■ Activity
Only lines containing "완성하라" are wanted from the data below. Copy those lines.

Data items

============================================================

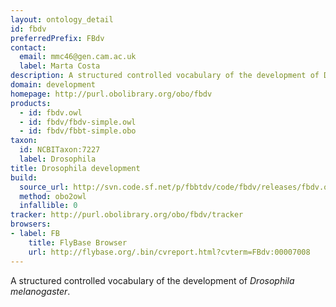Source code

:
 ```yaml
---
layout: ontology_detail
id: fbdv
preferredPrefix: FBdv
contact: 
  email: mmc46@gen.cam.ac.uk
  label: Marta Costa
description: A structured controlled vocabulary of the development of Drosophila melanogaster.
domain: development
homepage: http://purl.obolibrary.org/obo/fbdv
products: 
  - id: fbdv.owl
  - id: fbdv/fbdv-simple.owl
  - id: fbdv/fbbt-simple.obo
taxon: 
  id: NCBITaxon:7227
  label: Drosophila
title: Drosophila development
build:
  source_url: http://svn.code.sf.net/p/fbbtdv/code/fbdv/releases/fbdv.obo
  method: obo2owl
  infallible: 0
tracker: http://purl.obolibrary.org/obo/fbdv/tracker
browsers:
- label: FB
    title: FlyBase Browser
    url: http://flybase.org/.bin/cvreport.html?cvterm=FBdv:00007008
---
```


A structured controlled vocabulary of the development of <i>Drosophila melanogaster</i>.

============================================================

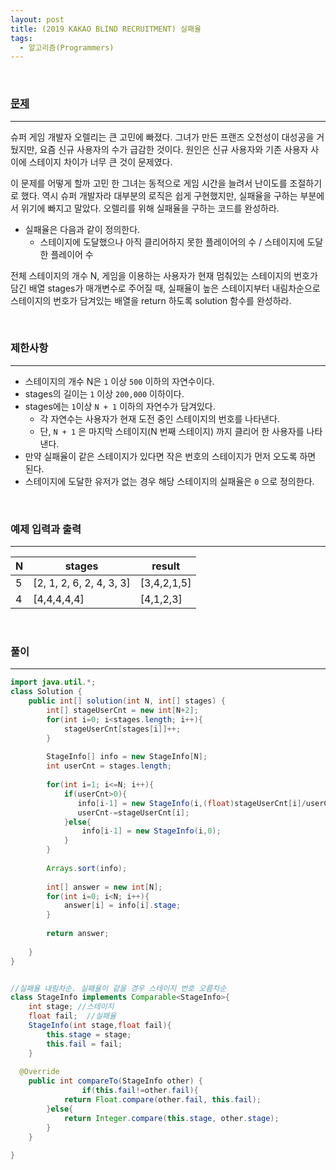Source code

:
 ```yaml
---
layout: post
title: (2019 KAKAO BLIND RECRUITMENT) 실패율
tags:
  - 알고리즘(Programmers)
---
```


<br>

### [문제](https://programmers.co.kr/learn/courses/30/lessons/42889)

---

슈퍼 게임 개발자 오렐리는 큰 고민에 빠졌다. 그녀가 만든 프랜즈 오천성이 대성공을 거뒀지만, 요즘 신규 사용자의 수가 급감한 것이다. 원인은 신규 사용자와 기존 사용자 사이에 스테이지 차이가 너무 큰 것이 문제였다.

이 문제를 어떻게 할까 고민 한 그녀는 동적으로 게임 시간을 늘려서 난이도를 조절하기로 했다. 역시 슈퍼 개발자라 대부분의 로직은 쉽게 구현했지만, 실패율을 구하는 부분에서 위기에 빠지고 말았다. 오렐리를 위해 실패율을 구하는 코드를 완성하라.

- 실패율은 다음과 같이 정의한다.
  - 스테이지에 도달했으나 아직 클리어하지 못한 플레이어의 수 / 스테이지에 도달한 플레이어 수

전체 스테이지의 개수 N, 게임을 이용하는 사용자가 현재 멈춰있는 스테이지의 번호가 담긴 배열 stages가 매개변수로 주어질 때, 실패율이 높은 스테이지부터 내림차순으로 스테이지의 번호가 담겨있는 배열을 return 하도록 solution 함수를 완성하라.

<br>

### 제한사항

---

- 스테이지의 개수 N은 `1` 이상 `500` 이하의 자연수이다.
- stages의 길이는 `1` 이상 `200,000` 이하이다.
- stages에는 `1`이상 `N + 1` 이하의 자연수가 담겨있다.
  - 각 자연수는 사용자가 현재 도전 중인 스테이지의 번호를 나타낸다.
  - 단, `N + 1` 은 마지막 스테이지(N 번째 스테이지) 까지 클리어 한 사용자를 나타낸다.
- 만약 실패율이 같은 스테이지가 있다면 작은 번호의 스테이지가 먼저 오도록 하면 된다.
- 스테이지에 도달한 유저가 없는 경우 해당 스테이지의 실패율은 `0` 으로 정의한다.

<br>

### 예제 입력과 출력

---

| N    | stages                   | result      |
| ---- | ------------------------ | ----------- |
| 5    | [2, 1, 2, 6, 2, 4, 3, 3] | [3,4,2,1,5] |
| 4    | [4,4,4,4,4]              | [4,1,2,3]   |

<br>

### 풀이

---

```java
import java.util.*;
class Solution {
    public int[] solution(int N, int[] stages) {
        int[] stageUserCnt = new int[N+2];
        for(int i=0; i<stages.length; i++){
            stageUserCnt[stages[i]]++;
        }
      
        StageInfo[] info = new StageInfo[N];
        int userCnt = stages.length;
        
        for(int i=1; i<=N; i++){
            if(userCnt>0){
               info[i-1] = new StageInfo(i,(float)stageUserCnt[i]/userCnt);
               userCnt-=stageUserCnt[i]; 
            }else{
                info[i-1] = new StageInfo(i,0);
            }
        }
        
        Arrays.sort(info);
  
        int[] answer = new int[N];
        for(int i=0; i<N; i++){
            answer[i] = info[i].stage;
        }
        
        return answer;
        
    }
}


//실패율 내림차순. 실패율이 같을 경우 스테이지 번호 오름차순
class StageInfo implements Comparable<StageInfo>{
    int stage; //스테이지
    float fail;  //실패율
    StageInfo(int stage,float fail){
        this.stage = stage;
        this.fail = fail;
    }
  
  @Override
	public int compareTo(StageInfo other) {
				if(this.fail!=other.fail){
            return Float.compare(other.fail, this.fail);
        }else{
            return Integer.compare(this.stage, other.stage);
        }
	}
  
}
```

============================================================

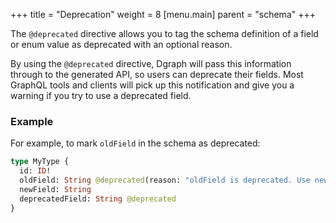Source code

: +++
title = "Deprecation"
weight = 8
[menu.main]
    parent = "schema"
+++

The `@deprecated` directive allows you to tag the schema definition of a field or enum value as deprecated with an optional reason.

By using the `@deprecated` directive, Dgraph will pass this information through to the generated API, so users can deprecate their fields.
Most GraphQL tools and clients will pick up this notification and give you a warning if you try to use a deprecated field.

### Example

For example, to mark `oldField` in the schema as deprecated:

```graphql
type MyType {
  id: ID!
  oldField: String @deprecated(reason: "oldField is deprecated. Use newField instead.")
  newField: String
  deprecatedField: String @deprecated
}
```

============================================================

■ Reply to the exercise
이 문제를 어떻게 할까 고민 한 그녀는 동적으로 게임 시간을 늘려서 난이도를 조절하기로 했다. 역시 슈퍼 개발자라 대부분의 로직은 쉽게 구현했지만, 실패율을 구하는 부분에서 위기에 빠지고 말았다. 오렐리를 위해 실패율을 구하는 코드를 완성하라.
전체 스테이지의 개수 N, 게임을 이용하는 사용자가 현재 멈춰있는 스테이지의 번호가 담긴 배열 stages가 매개변수로 주어질 때, 실패율이 높은 스테이지부터 내림차순으로 스테이지의 번호가 담겨있는 배열을 return 하도록 solution 함수를 완성하라.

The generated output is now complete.